Design :: Chef Automation

On this page

Issue: infra/5078

Idea/Problem Statement

  1. Chef-related workflows are mostly repetitive, notably, updating a role, environment, or a cookbook involves running a set of repetitive commands on an SRE workstation
  2. Not all users have access to update live Chef changes, which makes them ask an SRE to do it for them

Once the Chef change is approved and merged into master, it should be assumed that applying such change to the Chef server is a safe operation, provided that it is not a production change. In this light, a CI/CD pipeline should be applying this change.

Design

Uploading cookbook changes

A CI stage (called publish) would clone the publisher script repository, copy the script to the cookbook repo and run it. Since we have a lot of cookbook repositories, we need to keep the actual publishing script independent from the cookbooks so that we don’t need to update all cookbooks when a change to the publishing script is made. The publish stage only runs for a master branch and when the credentials required for uploading cookbooks are present as environment variables.

The publishing script itself does the following:

  1. It evaluates the metadata.rb files from before and after the merge to decide if the version has been changed
  2. Assuming a change in version, it sets up all the credentials needed for a successful Berkshelf run, which we use to manage cookbooks versions and dependencies
  3. It installs some required packages (e.g. rubygems, berkshelf, …)
  4. It uploads the new cookbook
  5. It creates an MR that includes the changes made for Berksfile.lock and mentions the user who initiated the merge

We have 66 cookbook repositories that need updating to include the new publish stage, assuming it has a .gitlab-ci.yml file (some are very old). A custom Ruby script would clone all repositories in turn, parse .gitlab-ci.yml if found, add a static YAML stanza that would do the steps described in the first paragraph, dump the file, then push to branch. This would speed up the updating process but it would mean losing stuff like YAML comments and the order of some keys, but those we can live with.

Uploading roles/environment changes

A CI stage (called apply) would include two jobs, one for applying all changes that are not production-related, and another for the production ones. A distinction between production and non-production changes is made based on the file name prefixes. The production job is set to be executed manually, to avoid any surprises before making sure that the changes are working properly on staging. The staging job, in turn, is going to show what actions are to be executed when the production job is triggered, again, to avoid any surprises.

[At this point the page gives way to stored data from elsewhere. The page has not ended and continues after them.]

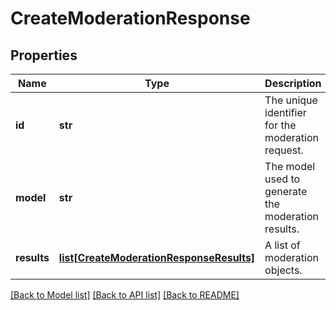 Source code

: # CreateModerationResponse

## Properties
Name | Type | Description | Notes
------------ | ------------- | ------------- | -------------
**id** | **str** | The unique identifier for the moderation request. | 
**model** | **str** | The model used to generate the moderation results. | 
**results** | [**list[CreateModerationResponseResults]**](CreateModerationResponseResults.md) | A list of moderation objects. | 

[[Back to Model list]](../README.md#documentation-for-models) [[Back to API list]](../README.md#documentation-for-api-endpoints) [[Back to README]](../README.md)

Implementation Considerations

Testing

Uploading cookbook changes

The CI pipeline was tested on a cookbook (gitlab-ceph) that we don’t use anymore in production or staging, so no fear from pushing a new cookbook version to Chef.

Uploading roles/environment changes

The CI pipeline was tested by updating the description property on staging- and production-related roles and environments, such change should have no effect whatsoever on the fleet.

GitLab.com and Self-managed

To our knowledge, no on-prem installation is using Chef for configuration management.

Operational Considerations

Automation

Such change is not expected to have metrics exported. A failure in the CI pipeline should be enough as way of monitoring.

Monitoring

See Automation above.